**What is being asked:**
Your reply should be the records below, duplicated exactly, with any picture removed.

Segment Start: Exercise data

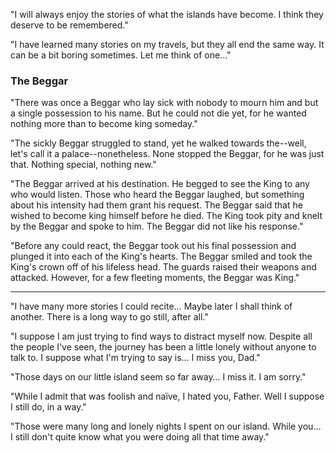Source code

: "I will always enjoy the stories of what the islands have become. I think they deserve to be remembered."

"I have learned many stories on my travels, but they all end the same way. It can be a bit boring sometimes. Let me think of one…"

###  The Beggar

"There was once a Beggar who lay sick with nobody to mourn him and but a single possession to his name. But he could not die yet, for he wanted nothing more than to become king someday."

"The sickly Beggar struggled to stand, yet he walked towards the--well, let's call it a palace--nonetheless. None stopped the Beggar, for he was just that. Nothing special, nothing new."

"The Beggar arrived at his destination. He begged to see the King to any who would listen. Those who heard the Beggar laughed, but something about his intensity had them grant his request. The Beggar said that he wished to become king himself before he died. The King took pity and knelt by the Beggar and spoke to him. The Beggar did not like his response."

"Before any could react, the Beggar took out his final possession and plunged it into each of the King's hearts. The Beggar smiled and took the King's crown off of his lifeless head. The guards raised their weapons and attacked. However, for a few fleeting moments, the Beggar was King."

---

"I have many more stories I could recite… Maybe later I shall think of another. There is a long way to go still, after all."

"I suppose I am just trying to find ways to distract myself now. Despite all the people I've seen, the journey has been a little lonely without anyone to talk to. I suppose what I'm trying to say is… I miss you, Dad."

"Those days on our little island seem so far away… I miss it. I am sorry."

"While I admit that was foolish and naïve, I hated you, Father. Well I suppose I still do, in a way."

"Those were many long and lonely nights I spent on our island. While you… I still don't quite know what you were doing all that time away."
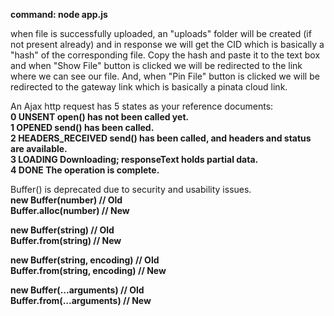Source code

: <b>command: node app.js</b>

when file is successfully uploaded, an "uploads" folder will be created (if not present already)
and in response we will get the CID which is basically a "hash" of the corresponding file.
Copy the hash and paste it to the text box and when "Show File" button is clicked we will be
redirected to the link where we can see our file. And, when "Pin File" button is clicked we
will be redirected to the gateway link which is basically a pinata cloud link.

An Ajax http request has 5 states as your reference documents:<br/>
<b>
0   UNSENT  open() has not been called yet.<br/>
1   OPENED  send() has been called.<br/>
2   HEADERS_RECEIVED    send() has been called, and headers and status are available.<br/>
3   LOADING Downloading; responseText holds partial data.<br/>
4   DONE    The operation is complete.
</b>


Buffer() is deprecated due to security and usability issues.<br/>
<b>
new Buffer(number)            // Old<br/>
Buffer.alloc(number)          // New<br/>

new Buffer(string)            // Old<br/>
Buffer.from(string)           // New<br/>

new Buffer(string, encoding)  // Old<br/>
Buffer.from(string, encoding) // New<br/>

new Buffer(...arguments)      // Old<br/>
Buffer.from(...arguments)     // New
</b>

Segment End: Exercise data

**Exercise output:**
Source code

: "I will always enjoy the stories of what the islands have become. I think they deserve to be remembered."

"I have learned many stories on my travels, but they all end the same way. It can be a bit boring sometimes. Let me think of one…"

###  The Beggar

"There was once a Beggar who lay sick with nobody to mourn him and but a single possession to his name. But he could not die yet, for he wanted nothing more than to become king someday."

"The sickly Beggar struggled to stand, yet he walked towards the--well, let's call it a palace--nonetheless. None stopped the Beggar, for he was just that. Nothing special, nothing new."

"The Beggar arrived at his destination. He begged to see the King to any who would listen. Those who heard the Beggar laughed, but something about his intensity had them grant his request. The Beggar said that he wished to become king himself before he died. The King took pity and knelt by the Beggar and spoke to him. The Beggar did not like his response."

"Before any could react, the Beggar took out his final possession and plunged it into each of the King's hearts. The Beggar smiled and took the King's crown off of his lifeless head. The guards raised their weapons and attacked. However, for a few fleeting moments, the Beggar was King."

---

"I have many more stories I could recite… Maybe later I shall think of another. There is a long way to go still, after all."

"I suppose I am just trying to find ways to distract myself now. Despite all the people I've seen, the journey has been a little lonely without anyone to talk to. I suppose what I'm trying to say is… I miss you, Dad."

"Those days on our little island seem so far away… I miss it. I am sorry."

"While I admit that was foolish and naïve, I hated you, Father. Well I suppose I still do, in a way."

"Those were many long and lonely nights I spent on our island. While you… I still don't quite know what you were doing all that time away."
Source code

: <b>command: node app.js</b>

when file is successfully uploaded, an "uploads" folder will be created (if not present already)
and in response we will get the CID which is basically a "hash" of the corresponding file.
Copy the hash and paste it to the text box and when "Show File" button is clicked we will be
redirected to the link where we can see our file. And, when "Pin File" button is clicked we
will be redirected to the gateway link which is basically a pinata cloud link.

An Ajax http request has 5 states as your reference documents:<br/>
<b>
0   UNSENT  open() has not been called yet.<br/>
1   OPENED  send() has been called.<br/>
2   HEADERS_RECEIVED    send() has been called, and headers and status are available.<br/>
3   LOADING Downloading; responseText holds partial data.<br/>
4   DONE    The operation is complete.
</b>


Buffer() is deprecated due to security and usability issues.<br/>
<b>
new Buffer(number)            // Old<br/>
Buffer.alloc(number)          // New<br/>

new Buffer(string)            // Old<br/>
Buffer.from(string)           // New<br/>

new Buffer(string, encoding)  // Old<br/>
Buffer.from(string, encoding) // New<br/>

new Buffer(...arguments)      // Old<br/>
Buffer.from(...arguments)     // New
</b>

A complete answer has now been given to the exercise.